The Neck


By John Fisher


(Jon Tirone)


If you find a path with no obstacles--it is probably a path that doesn't lead anywhere.




I made the neck from a block of quarter sawn maple starting at: 3” X 3” X 27”.

If you want to know how I did the truss rod, I did it the same way as the truss rod in my “How to build a Stratocaster style guitar the Hard way” project. The only difference in the truss rod I did for the banjo was, instead of covering the rods with plastic tubing, I incased the rod inside the wooden channel with silicon caulking to prevent any vibrations of the rod in the neck. All the other procedures to make the neck were similar to the other neck projects on my web site except for a couple of details that I will mention. So I will not repeat every single operation of the neck construction. I will say that I first got the block nice and square and flat especially on the top surface. This gave a good reference point to make the groove for the truss rod first before shaping the neck. I cut the angle of the head at about 20 degrees. The neck was all one piece but I did glue a couple of small pieces on the width of the head later when cutting the head shape as it was a bit wider then the 3” width of the maple block. It is possible to make the neck by laminating thinner pieces of maple together and in some cases this is desirable for making a stable strong neck. You can even put different veneers between the laminations for decoration purposes.

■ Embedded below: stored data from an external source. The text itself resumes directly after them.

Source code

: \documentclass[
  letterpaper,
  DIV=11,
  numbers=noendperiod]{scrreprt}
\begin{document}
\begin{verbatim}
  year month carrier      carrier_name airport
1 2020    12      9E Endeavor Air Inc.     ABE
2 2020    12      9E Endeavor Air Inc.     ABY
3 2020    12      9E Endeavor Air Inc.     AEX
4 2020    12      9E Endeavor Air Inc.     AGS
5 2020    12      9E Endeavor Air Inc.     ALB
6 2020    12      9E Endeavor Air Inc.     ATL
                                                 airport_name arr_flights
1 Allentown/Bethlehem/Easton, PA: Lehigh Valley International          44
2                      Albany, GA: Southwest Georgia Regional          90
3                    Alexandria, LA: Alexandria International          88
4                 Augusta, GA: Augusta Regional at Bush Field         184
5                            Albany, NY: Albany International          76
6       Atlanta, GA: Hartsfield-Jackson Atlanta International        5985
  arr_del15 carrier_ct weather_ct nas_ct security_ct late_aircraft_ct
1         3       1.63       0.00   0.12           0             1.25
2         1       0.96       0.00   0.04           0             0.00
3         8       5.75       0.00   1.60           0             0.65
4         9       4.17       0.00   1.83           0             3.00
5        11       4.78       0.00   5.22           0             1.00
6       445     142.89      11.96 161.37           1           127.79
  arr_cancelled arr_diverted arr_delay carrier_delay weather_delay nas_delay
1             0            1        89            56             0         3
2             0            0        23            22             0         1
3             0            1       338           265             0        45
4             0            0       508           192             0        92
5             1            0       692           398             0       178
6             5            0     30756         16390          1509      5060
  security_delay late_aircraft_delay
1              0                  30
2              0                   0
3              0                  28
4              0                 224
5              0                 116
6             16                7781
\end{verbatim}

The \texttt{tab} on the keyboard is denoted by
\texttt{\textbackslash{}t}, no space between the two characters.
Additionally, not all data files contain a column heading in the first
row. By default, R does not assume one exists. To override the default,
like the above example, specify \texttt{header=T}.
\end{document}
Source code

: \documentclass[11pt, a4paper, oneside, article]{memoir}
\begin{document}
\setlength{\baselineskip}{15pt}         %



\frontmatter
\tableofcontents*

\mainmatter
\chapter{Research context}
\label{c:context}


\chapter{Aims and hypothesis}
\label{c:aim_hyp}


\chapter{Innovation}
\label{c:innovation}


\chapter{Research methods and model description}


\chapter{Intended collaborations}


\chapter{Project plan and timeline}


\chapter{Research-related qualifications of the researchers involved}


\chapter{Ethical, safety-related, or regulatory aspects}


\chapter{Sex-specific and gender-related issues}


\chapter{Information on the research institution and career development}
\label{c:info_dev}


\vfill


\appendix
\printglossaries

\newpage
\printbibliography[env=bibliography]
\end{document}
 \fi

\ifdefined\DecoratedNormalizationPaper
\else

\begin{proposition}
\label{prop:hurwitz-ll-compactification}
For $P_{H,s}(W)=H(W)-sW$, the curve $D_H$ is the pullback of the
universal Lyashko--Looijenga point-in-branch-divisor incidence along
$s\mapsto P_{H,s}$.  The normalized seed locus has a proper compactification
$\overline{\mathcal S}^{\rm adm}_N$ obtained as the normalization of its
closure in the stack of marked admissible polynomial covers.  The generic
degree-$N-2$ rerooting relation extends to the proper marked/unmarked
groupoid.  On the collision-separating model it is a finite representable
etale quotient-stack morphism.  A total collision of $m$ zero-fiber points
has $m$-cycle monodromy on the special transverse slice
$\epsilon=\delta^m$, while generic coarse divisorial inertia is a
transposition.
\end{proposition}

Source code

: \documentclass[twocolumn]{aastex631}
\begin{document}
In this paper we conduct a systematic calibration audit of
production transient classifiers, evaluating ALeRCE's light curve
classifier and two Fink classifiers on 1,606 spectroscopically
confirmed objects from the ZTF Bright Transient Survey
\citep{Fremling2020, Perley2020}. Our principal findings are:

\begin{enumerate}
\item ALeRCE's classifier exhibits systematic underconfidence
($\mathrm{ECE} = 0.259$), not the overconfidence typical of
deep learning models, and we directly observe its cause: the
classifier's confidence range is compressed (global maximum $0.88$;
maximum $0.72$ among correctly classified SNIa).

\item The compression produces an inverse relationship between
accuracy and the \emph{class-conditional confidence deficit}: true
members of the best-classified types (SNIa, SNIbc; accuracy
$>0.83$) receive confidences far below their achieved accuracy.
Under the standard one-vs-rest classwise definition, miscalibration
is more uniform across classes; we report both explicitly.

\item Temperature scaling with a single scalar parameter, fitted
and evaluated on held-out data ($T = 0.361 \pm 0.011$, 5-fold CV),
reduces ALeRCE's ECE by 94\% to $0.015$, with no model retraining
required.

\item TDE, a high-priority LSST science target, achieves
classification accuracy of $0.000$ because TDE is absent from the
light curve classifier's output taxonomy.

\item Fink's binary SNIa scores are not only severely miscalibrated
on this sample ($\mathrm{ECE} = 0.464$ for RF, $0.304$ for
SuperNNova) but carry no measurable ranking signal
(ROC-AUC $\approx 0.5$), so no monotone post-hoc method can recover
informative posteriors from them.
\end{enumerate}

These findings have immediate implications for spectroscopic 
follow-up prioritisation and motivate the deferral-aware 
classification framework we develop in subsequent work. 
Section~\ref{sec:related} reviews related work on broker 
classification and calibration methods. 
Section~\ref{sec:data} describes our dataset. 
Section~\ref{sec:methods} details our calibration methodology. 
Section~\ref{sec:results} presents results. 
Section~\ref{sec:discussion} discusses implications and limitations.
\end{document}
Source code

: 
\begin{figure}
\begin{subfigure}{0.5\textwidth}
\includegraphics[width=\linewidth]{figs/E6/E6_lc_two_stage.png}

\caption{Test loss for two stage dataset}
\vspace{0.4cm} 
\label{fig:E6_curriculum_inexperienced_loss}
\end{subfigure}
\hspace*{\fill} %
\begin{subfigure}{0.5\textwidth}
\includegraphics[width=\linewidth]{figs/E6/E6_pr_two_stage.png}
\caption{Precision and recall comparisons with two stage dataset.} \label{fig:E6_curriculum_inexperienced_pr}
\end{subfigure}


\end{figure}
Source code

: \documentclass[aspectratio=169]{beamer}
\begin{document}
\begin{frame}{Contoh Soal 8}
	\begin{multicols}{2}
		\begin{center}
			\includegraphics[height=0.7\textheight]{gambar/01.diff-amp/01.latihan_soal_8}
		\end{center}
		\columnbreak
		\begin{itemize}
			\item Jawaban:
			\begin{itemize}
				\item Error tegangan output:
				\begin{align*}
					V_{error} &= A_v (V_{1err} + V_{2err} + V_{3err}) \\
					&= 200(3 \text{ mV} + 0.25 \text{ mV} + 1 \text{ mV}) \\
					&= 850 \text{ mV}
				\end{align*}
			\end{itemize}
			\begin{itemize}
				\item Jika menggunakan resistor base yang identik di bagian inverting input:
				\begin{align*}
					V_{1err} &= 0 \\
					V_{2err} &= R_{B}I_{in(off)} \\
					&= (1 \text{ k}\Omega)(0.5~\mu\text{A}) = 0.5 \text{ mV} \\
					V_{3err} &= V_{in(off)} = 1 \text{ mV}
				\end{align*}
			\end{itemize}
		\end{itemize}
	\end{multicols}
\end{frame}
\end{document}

While the neck is still somewhat a block, that is a good time to glue on the fret board and do all the details. You will notice that I did roughly cut out the neck profile although I left the top square. I did this because having this cut out will let the neck warp the way it wants to (if at all) first before I glue on the fret board, which needs to remain flat. After I glued on the already flat and shaped fret board I still ran a flat edge with sand paper over it a bit to make sure that the fret board was flat before doing the finishing touches with the inlays and cutting the fret slots. To do this I glued sandpaper to the flat edge of a carpenters level or this operation.



Here is the level with the sandpaper glued to it that I used.




Here is a drawing of the fret board and it’s dimensions without the binding. It was made from a piece of ebony and is ¼ inch thick. Unlike many guitar fret boards, most banjos have a flat fret board with no radius.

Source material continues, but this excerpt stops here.